Healthcare worker hand hygiene

Hand hygiene has been recognized as an important step toward interrupting disease transmission. Studies have also been conducted that show increasing hand hygiene has reduced MRSA transmission on a unit.28,29 Unfortunately, very little data have been produced that demonstrate the ability to gain and maintain 100% hand hygiene adherence.


However, in the past few years, new technologies have been developed that allow for reminders and evaluation of healthcare worker hand hygiene at specific times, such as upon entering and exiting a patient's room. These products, although not infallible, allow unbiased and constant evaluation of units or, in some cases, specific healthcare worker hand hygiene adherence. This technology is promising but hasn't yet gained wide usage in acute care settings.


Antimicrobial stewardship

Antimicrobial stewardship has been noted to be an effective way to control MRSA and other MDROs.30 Antimicrobial stewardship is "a set of coordinated strategies to improve the use of antimicrobial medications with the goal of enhancing patient health outcomes, reducing resistance to antibiotics, and decreasing unnecessary costs."31 In fact, the early literature supporting AST for reducing MRSA at one institution was mirrored by claims that antibiotic controls had also reduced MRSA at the same institution. Currently, The Joint Commission and several states are requiring that antibiotic stewardship be conducted by all healthcare institutions.
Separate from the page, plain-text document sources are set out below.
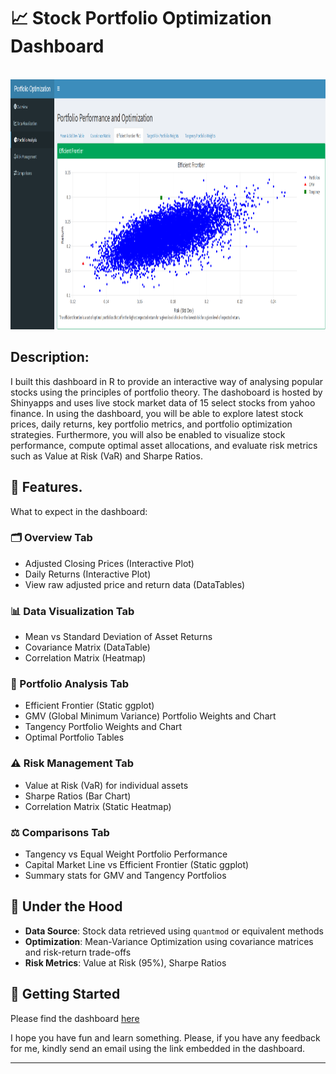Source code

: # 📈 Stock Portfolio Optimization Dashboard

<br clear="both">

<div align="center">
  <img height="400" width="100%" src="https://github.com/GodfreyElia/Portfolio_Theory/blob/main/Efficient%20frontier.png"  />
</div>

##  Description: 

I built this dashboard in R to provide an interactive way of analysing popular stocks using the principles of portfolio theory. The dashoboard is hosted by Shinyapps and uses live stock market data of 15 select stocks from yahoo finance. In using the dashboard, you will be able to explore latest stock prices, daily returns, key portfolio metrics, and portfolio optimization strategies. Furthermore, you will also be enabled to visualize stock performance, compute optimal asset allocations, and evaluate risk metrics such as Value at Risk (VaR) and Sharpe Ratios.

## 🔧 Features.

What to expect in the dashboard:

### 🗂 Overview Tab
- Adjusted Closing Prices (Interactive Plot)
- Daily Returns (Interactive Plot)
- View raw adjusted price and return data (DataTables)

### 📊 Data Visualization Tab
- Mean vs Standard Deviation of Asset Returns
- Covariance Matrix (DataTable)
- Correlation Matrix (Heatmap)

### 💼 Portfolio Analysis Tab
- Efficient Frontier (Static ggplot)
- GMV (Global Minimum Variance) Portfolio Weights and Chart
- Tangency Portfolio Weights and Chart
- Optimal Portfolio Tables

### ⚠️ Risk Management Tab
- Value at Risk (VaR) for individual assets
- Sharpe Ratios (Bar Chart)
- Correlation Matrix (Static Heatmap)

### ⚖️ Comparisons Tab
- Tangency vs Equal Weight Portfolio Performance
- Capital Market Line vs Efficient Frontier (Static ggplot)
- Summary stats for GMV and Tangency Portfolios

## 🧠 Under the Hood

- **Data Source**: Stock data retrieved using `quantmod` or equivalent methods
- **Optimization**: Mean-Variance Optimization using covariance matrices and risk-return trade-offs
- **Risk Metrics**: Value at Risk (95%), Sharpe Ratios

## 🚀 Getting Started

Please find the dashboard [here](https://godfreyelia.shinyapps.io/Portfolio_Theory/)

I hope you have fun and learn something. Please, if you have any feedback for me, kindly send an email using the link embedded in the dashboard.

---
However, this approach is ill defined at this time and institutions with few resources, such as infectious disease pharmacists and/or infectious disease physicians, are less likely to implement this intervention than institutions that are considered resource rich. Nurses prompting physicians to be aware of negative culture results or responding to sensitivities can reduce inappropriate antibiotic or broad-spectrum antibiotic use, thus helping to reduce MRSA and other HAIs.


This way to best practices

MRSA is still a very important and dangerous hospital pathogen. The best practice for reducing MRSA is to take approaches that will reduce other healthcare-associated pathogens, not solely focusing on MRSA-specific interventions.